The feud in the Mulayam Singh extended family dates back to the UP election of 2012, which the Samajwadi Party won. Party strongman Mulayam Singh chose to anoint his son Akhilesh as chief minister, overlooking the claims of Shivpal, who had been his sidekick for long.
It was no secret that Shivpal harboured chief ministerial ambitions and did not take too kindly to being overlooked.
The victory in the election had been attributed to Akhilesh’s youthful appeal. His promise of a changed Samajwadi Party found favour with an electorate that had grown wary of the lawlessness that marked the party’s earlier tenure (2002-2007).
Now with Assembly polls coming closer, Akhilesh is again intent on sprucing up the image of his government. As president of the UP unit of the party, he recently overturned a decision taken by his father on the merger of the Quami Ekta Dal [QED] with the Samajwadi Party.
The QED is a party based in eastern UP and has controversial connections. It is headed by ex-SP MP Afzal Ansari, the elder brother of ganster-politician Mukhtar Ansari, who is now in jail in connection with the murder of a BJP MLA.
The merger had been steered by Shivpal, and when the nephew publicly nixed the deal, he felt humiliated.
Akhilesh was adamant that the merger would have sullied the clean image of his government, something he had worked hard for.

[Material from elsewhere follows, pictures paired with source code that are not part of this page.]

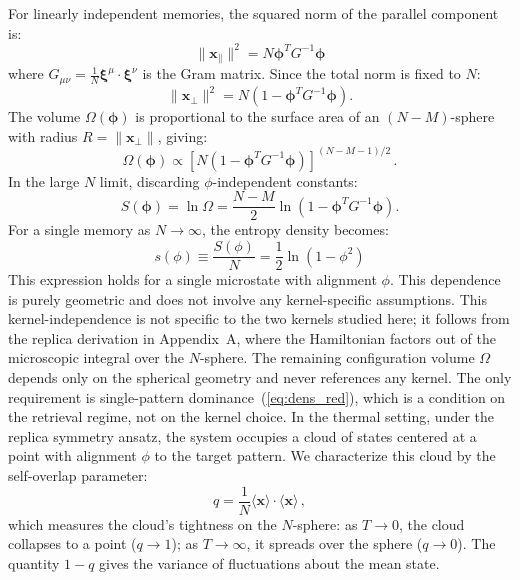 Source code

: \documentclass{article}
\theoremstyle{plain}
\theoremstyle{definition}
\theoremstyle{remark}
\begin{document}
For linearly independent memories, the squared norm of the parallel component is:
\begin{equation}
    \|\mathbf{x}_{\parallel}\|^2 = N \bm{\phi}^T G^{-1} \bm{\phi}
\end{equation}
where $G_{\mu\nu} = \frac{1}{N} \bm{\xi}^\mu \cdot \bm{\xi}^\nu$ is the Gram matrix. Since the total norm is fixed to $N$:
\begin{equation}
    \|\mathbf{x}_{\perp}\|^2 = N \left( 1 - \bm{\phi}^T G^{-1} \bm{\phi} \right).
\end{equation}
The volume $\Omega(\bm{\phi})$ is proportional to the surface area of an $(N-M)$-sphere with radius $R = \|\mathbf{x}_{\perp}\|$, giving:
\begin{equation}
    \Omega(\bm{\phi}) \propto \left[ N \left( 1 - \bm{\phi}^T G^{-1} \bm{\phi} \right) \right]^{(N-M-1)/2}\,.
\end{equation}
In the large $N$ limit, discarding $\phi$-independent constants:
\begin{equation}
    S(\bm{\phi}) = \ln \Omega = \frac{N-M}{2} \ln \left( 1 - \bm{\phi}^T G^{-1} \bm{\phi} \right).
\end{equation}
For a single memory as $N \to \infty$, the entropy density becomes:
\begin{equation}
    s(\phi) \equiv \frac{S(\phi)}{N} = \frac{1}{2} \ln ( 1 - \phi^2 )
	\label{eq:entropy_g}
\end{equation}
This expression holds for a single microstate with alignment $\phi$. This dependence is purely geometric and does not involve any kernel-specific assumptions. This kernel-independence is not specific to the two kernels studied here; it follows from the replica derivation in Appendix~A, where the Hamiltonian factors out of the microscopic integral over the $N$-sphere. The remaining configuration volume $\Omega$ depends only on the spherical geometry and never references any kernel. The only requirement is single-pattern dominance~(\ref{eq:dens_red}), which is a condition on the retrieval regime, not on the kernel choice.
In the thermal setting, under the replica symmetry ansatz, the system occupies a cloud of states centered at a point with alignment $\phi$ to the target pattern. We characterize this cloud by the self-overlap parameter:
\begin{equation}
    q = \frac{1}{N} \langle \bm{x} \rangle \cdot \langle \bm{x} \rangle\,,
\end{equation}
which measures the cloud's tightness on the $N$-sphere: as $T \to 0$, the cloud collapses to a point ($q \to 1$); as $T \to \infty$, it spreads over the sphere ($q \to 0$). The quantity $1-q$ gives the variance of fluctuations about the mean state.
\end{document}
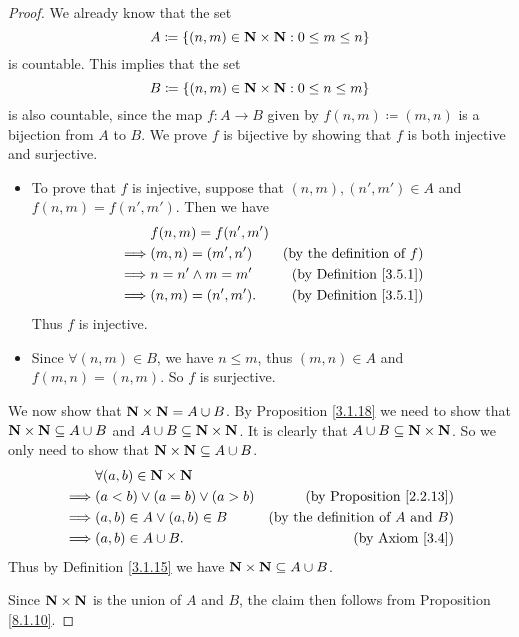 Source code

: \begin{proof}
    We already know that the set
    \[
        A \coloneqq \{(n, m) \in \mathbf{N} \times \mathbf{N} : 0 \leq m \leq n\}
    \]
    is countable.
    This implies that the set
    \[
        B \coloneqq \{(n, m) \in \mathbf{N} \times \mathbf{N} : 0 \leq n \leq m\}
    \]
    is also countable, since the map \(f : A \to B\) given by \(f(n, m) \coloneqq (m, n)\) is a bijection from \(A\) to \(B\).
    We prove \(f\) is bijective by showing that \(f\) is both injective and surjective.
    \begin{itemize}
        \item To prove that \(f\) is injective, suppose that \((n, m), (n', m') \in A\) and \(f(n, m) = f(n', m')\).
              Then we have
              \begin{align*}
                           & f(n, m) = f(n', m')                                       \\
                  \implies & (m, n) = (m', n')   & \text{(by the definition of \(f\))} \\
                  \implies & n = n' \land m = m' & \text{(by Definition \ref{3.5.1})}  \\
                  \implies & (n, m) = (n', m').  & \text{(by Definition \ref{3.5.1})}
              \end{align*}
              Thus \(f\) is injective.
        \item Since \(\forall (n, m) \in B\), we have \(n \leq m\), thus \((m, n) \in A\) and \(f(m, n) = (n, m)\).
              So \(f\) is surjective.
    \end{itemize}

    We now show that \(\mathbf{N} \times \mathbf{N} = A \cup B\).
    By Proposition \ref{3.1.18} we need to show that \(\mathbf{N} \times \mathbf{N} \subseteq A \cup B\) and \(A \cup B \subseteq \mathbf{N} \times \mathbf{N}\).
    It is clearly that \(A \cup B \subseteq \mathbf{N} \times \mathbf{N}\).
    So we only need to show that \(\mathbf{N} \times \mathbf{N} \subseteq A \cup B\).
    \begin{align*}
                 & \forall (a, b) \in \mathbf{N} \times \mathbf{N}                                                   \\
        \implies & (a < b) \lor (a = b) \lor (a > b) & \text{(by Proposition \ref{2.2.13})}          \\
        \implies & (a, b) \in A \lor (a, b) \in B    & \text{(by the definition of \(A\) and \(B\))} \\
        \implies & (a, b) \in A \cup B.              & \text{(by Axiom \ref{3.4})}
    \end{align*}
    Thus by Definition \ref{3.1.15} we have \(\mathbf{N} \times \mathbf{N} \subseteq A \cup B\).

    Since \(\mathbf{N} \times \mathbf{N}\) is the union of \(A\) and \(B\), the claim then follows from Proposition \ref{8.1.10}.
\end{proof}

Before the 2012 elections, he had opposed the entry of crime-tainted politician D P Yadav into SP.
Mulayam too had begun to take the same line, ticking off some ministers for corruption and land-grabbing. This prompted the chief minister to sack two of them, mining minister Gayatri Prajapati and panchayati raj minister Raj Kishore Singh.
As in 2007, the taint of corruption began to stick to the Samajwadi Party government so much so that BJP president Amit Shah kept saying at public meetings that UP is being run by three-and-a-half CMs: Akhilesh, Shivpal and Mulayam besides Azam Khan.